Like any new Twitter user we’re sure Cameron would welcome a few tips so we’ve put together 10 tips to help him on his way.
1. Develop a thick skin
Twitter is renowned for harsh opinions; many celebrities will tell you that people don’t hold back on personal attacks. David Cameron must have known is presence would cause a backlash but that shouldn’t put him off. If the account is shut down it will look like he’s running scared. Handled correctly, he could do a lot to change perceptions (check out this Storify to see some of the “welcome tweets the PM received).
In a crisis the worst thing a brand can do is pretend nothing is happening. It’s clear for everyone to see that @David_Cameron is getting a beating but he’s ignoring it. He should acknowledge that a lot of people have strong opinions and that they are entitled to them, but he welcomes serious feedback.
Since joining Twitter at the weekend David Cameron has tweeted 9 times and replied to…. no one. Broadcasting your messages without engaging is missing the point of Twitter. Yes he is going to get a lot of abuse but there are people making serious comments who deserve recognition.
It would probably be a full time job managing what seems to be a controversial presence. SO IT SHOULD BE. We warn clients against getting involved in social media if they do not have the processes in place to manage it properly – frustration caused by ignoring people does more harm than not being there at all. Mr Cameron certainly has more important things to do than look at Twitter all day but with the right level of support he could be guided through the volume of tweets to respond to serious tweeters.
5. Open your world
Are there really only 34 people in the world that David Cameron wants to hear from? By just following conservative MPs he is showing that he doesn’t care about anything outside his own backyard. There are millions of inspiring and educational people he could follow to show his personal and professional interests. And as someone accused of not being a man of the people, he could use Twitter to understand people from all walks of life in Britain.

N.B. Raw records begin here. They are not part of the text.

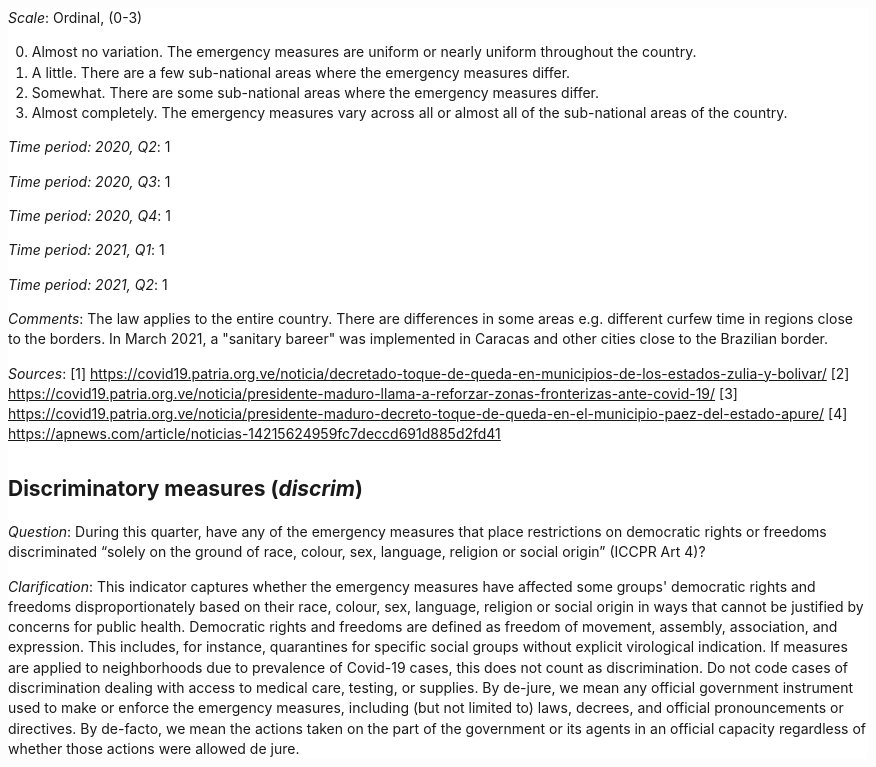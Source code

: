  

*Scale*: Ordinal, (0-3) 

 0. Almost no variation. The emergency measures are uniform or nearly uniform throughout the country. 
 1. A little. There are a few sub-national areas where the emergency measures differ. 
 2. Somewhat. There are some sub-national areas where the emergency measures differ. 
 3. Almost completely. The emergency measures vary across all or almost all of the sub-national areas of the country.

 
*Time period: 2020, Q2*: 1

 
*Time period: 2020, Q3*: 1

 
*Time period: 2020, Q4*: 1

 
*Time period: 2021, Q1*: 1

 
*Time period: 2021, Q2*: 1

 

*Comments*:
 The law applies to the entire country. There are differences in some areas e.g. different curfew time in regions close to the borders. In March 2021, a "sanitary bareer" was implemented in Caracas and other cities close to the Brazilian border. 

*Sources*:
 [1]
https://covid19.patria.org.ve/noticia/decretado-toque-de-queda-en-municipios-de-los-estados-zulia-y-bolivar/
[2]
https://covid19.patria.org.ve/noticia/presidente-maduro-llama-a-reforzar-zonas-fronterizas-ante-covid-19/
[3]
https://covid19.patria.org.ve/noticia/presidente-maduro-decreto-toque-de-queda-en-el-municipio-paez-del-estado-apure/
[4]
https://apnews.com/article/noticias-14215624959fc7deccd691d885d2fd41





## Discriminatory measures (*discrim*) 

*Question*: During this quarter, have any of the emergency measures that place restrictions on democratic rights or freedoms discriminated “solely on the ground of race, colour, sex, language, religion or social origin” (ICCPR Art 4)?

 

*Clarification*: This indicator captures whether the emergency measures have affected some groups' democratic rights and freedoms disproportionately based on their race, colour, sex, language, religion or social origin in ways that cannot be justified by concerns for public health. Democratic rights and freedoms are defined as freedom of movement, assembly, association, and expression. This includes, for instance, quarantines for specific social groups without explicit virological indication. If measures are applied to neighborhoods due to prevalence of Covid-19 cases, this does not count as discrimination. Do not code cases of discrimination dealing with access to medical care, testing, or supplies. By de-jure, we mean any official government instrument used to make or enforce the emergency measures, including (but not limited to) laws, decrees, and official pronouncements or directives. By de-facto, we mean the actions taken on the part of the government or its agents in an official capacity regardless of whether those actions were allowed de jure.
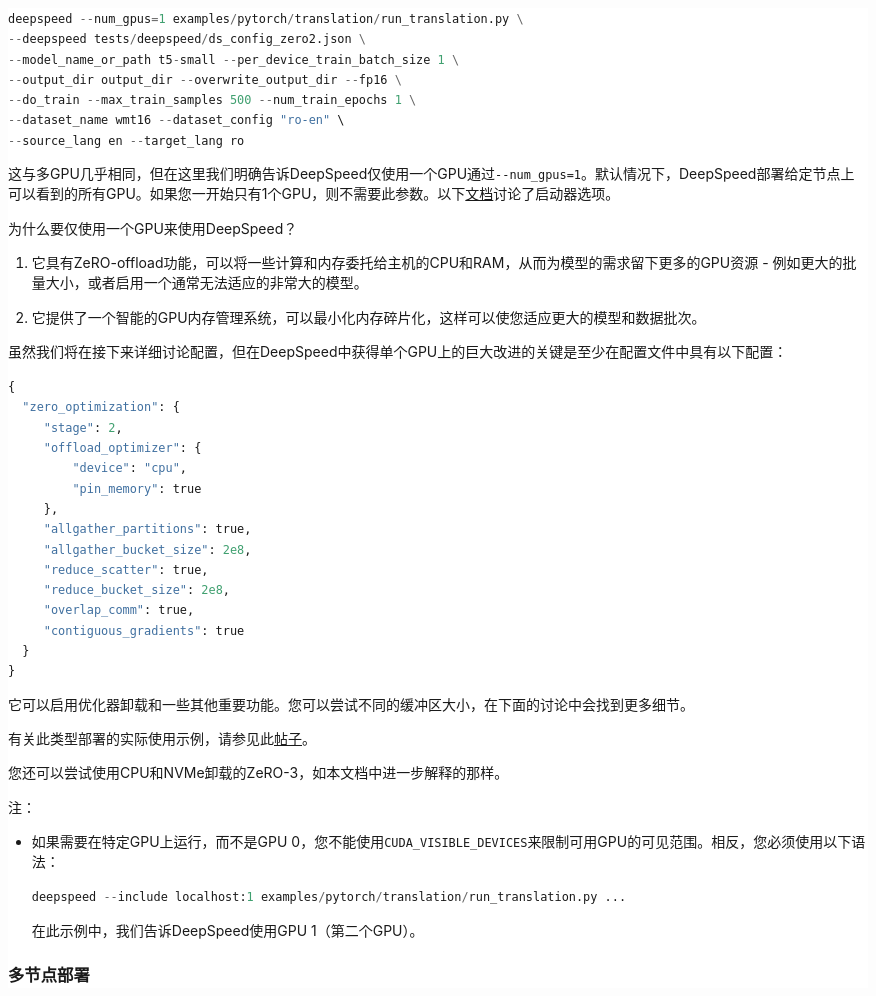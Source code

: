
 ```py
deepspeed --num_gpus=1 examples/pytorch/translation/run_translation.py \
--deepspeed tests/deepspeed/ds_config_zero2.json \
--model_name_or_path t5-small --per_device_train_batch_size 1 \
--output_dir output_dir --overwrite_output_dir --fp16 \
--do_train --max_train_samples 500 --num_train_epochs 1 \
--dataset_name wmt16 --dataset_config "ro-en" \
--source_lang en --target_lang ro
```

这与多GPU几乎相同，但在这里我们明确告诉DeepSpeed仅使用一个GPU通过`--num_gpus=1`。默认情况下，DeepSpeed部署给定节点上可以看到的所有GPU。如果您一开始只有1个GPU，则不需要此参数。以下[文档](https://www.deepspeed.ai/getting-started/#resource-configuration-multi-node)讨论了启动器选项。

为什么要仅使用一个GPU来使用DeepSpeed？

1.  它具有ZeRO-offload功能，可以将一些计算和内存委托给主机的CPU和RAM，从而为模型的需求留下更多的GPU资源 - 例如更大的批量大小，或者启用一个通常无法适应的非常大的模型。

1.  它提供了一个智能的GPU内存管理系统，可以最小化内存碎片化，这样可以使您适应更大的模型和数据批次。

虽然我们将在接下来详细讨论配置，但在DeepSpeed中获得单个GPU上的巨大改进的关键是至少在配置文件中具有以下配置：

```py
{
  "zero_optimization": {
     "stage": 2,
     "offload_optimizer": {
         "device": "cpu",
         "pin_memory": true
     },
     "allgather_partitions": true,
     "allgather_bucket_size": 2e8,
     "reduce_scatter": true,
     "reduce_bucket_size": 2e8,
     "overlap_comm": true,
     "contiguous_gradients": true
  }
}
```

它可以启用优化器卸载和一些其他重要功能。您可以尝试不同的缓冲区大小，在下面的讨论中会找到更多细节。

有关此类型部署的实际使用示例，请参见此[帖子](https://github.com/huggingface/transformers/issues/8771#issuecomment-759176685)。

您还可以尝试使用CPU和NVMe卸载的ZeRO-3，如本文档中进一步解释的那样。

注：

+   如果需要在特定GPU上运行，而不是GPU 0，您不能使用`CUDA_VISIBLE_DEVICES`来限制可用GPU的可见范围。相反，您必须使用以下语法：

    ```py
    deepspeed --include localhost:1 examples/pytorch/translation/run_translation.py ...
    ```

    在此示例中，我们告诉DeepSpeed使用GPU 1（第二个GPU）。

### 多节点部署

6. Content, content, content
The world is watching, and David Cameron tweets about the number of followers he has. Yes he wants to show his human side but he should be using this profile to represent his role as Prime Minister, especially at such a high profile time for the party. A lot of the people following him will probably not be supporters so he has a real chance to get his points across and he seems to be squandering it.
All social media professionals know that giving fans a focus point to reply to generates a more constructive response. Given the initial reaction to his account taking a leaf out of Boris’s book (with his #askboris hashtag) wouldn’t be the wisest idea, but asking for feedback to specific questions will get (some) genuine answers and allow him to justify his policies.

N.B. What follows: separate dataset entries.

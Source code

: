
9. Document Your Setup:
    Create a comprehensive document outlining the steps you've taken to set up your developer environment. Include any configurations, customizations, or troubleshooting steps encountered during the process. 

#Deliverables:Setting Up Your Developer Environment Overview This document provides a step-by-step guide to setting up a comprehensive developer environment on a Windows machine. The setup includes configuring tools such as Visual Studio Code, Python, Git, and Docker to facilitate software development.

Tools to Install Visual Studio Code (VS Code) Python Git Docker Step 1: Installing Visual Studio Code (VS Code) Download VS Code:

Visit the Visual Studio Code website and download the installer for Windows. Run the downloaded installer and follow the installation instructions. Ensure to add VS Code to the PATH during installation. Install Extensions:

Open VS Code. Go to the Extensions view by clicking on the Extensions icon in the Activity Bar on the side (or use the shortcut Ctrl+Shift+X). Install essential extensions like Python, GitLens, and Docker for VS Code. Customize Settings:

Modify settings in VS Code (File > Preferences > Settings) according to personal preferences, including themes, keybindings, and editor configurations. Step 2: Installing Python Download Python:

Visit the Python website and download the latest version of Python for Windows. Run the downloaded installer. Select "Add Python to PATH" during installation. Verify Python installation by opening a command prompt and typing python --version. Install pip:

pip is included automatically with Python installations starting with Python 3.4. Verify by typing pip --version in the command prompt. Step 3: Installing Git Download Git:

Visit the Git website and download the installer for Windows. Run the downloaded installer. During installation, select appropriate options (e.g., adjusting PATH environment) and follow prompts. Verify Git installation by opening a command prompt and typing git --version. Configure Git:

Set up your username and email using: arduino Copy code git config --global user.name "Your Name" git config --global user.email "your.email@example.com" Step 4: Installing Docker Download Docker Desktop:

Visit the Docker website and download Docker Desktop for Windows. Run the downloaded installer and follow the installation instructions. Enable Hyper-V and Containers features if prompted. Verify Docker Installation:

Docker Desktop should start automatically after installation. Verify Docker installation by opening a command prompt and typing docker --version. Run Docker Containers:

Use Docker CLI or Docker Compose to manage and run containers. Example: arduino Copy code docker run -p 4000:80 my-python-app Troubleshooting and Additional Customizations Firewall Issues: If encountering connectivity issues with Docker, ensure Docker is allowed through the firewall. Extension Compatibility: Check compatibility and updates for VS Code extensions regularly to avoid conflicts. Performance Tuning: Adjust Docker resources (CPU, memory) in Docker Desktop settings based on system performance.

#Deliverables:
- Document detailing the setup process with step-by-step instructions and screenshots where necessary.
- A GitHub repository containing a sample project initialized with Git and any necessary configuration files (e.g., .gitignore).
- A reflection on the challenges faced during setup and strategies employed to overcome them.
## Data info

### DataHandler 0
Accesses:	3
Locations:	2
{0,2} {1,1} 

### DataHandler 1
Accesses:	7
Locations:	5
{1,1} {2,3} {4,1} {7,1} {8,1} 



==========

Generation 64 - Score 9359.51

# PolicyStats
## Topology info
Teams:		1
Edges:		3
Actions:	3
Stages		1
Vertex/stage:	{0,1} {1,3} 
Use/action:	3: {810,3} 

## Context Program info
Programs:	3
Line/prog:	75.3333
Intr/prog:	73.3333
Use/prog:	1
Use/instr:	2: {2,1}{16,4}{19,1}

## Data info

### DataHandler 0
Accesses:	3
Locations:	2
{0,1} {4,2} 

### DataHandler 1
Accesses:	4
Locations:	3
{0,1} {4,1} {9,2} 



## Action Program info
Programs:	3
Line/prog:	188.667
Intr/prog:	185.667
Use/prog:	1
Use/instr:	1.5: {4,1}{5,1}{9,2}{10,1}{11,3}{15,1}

Social media monitoring can help brands develop their strategies with genuine customer insight. Its clear David Cameron has an image problem but Twitter is a great opportunity to find out exactly why, and to try and do something about it.
9. Show you’ve listened
All eyes will be on the Prime Minister during his party conference speech. Weaving his recent Twitter experience in will give him a chance to show he’s not just on the network to talk about himself and his promotional activity but wants to use it as a force for change. He should reference particularly salient tweets, good and bad, demonstrate that he’s listening and wants to do something to address the challenges.
Brands do a great job of using social media to give fans a window into their world. David Cameron should use Twitter to really connect with people and for them to connect with him. Open the door on being Prime Minister by using all the tactics at his disposal; photos, video, hashtags, live tweeting, maps, mash-ups, conversations, comment, surveys. Embrace the opportunities.
Kate McCoy is head of social media at Work Club.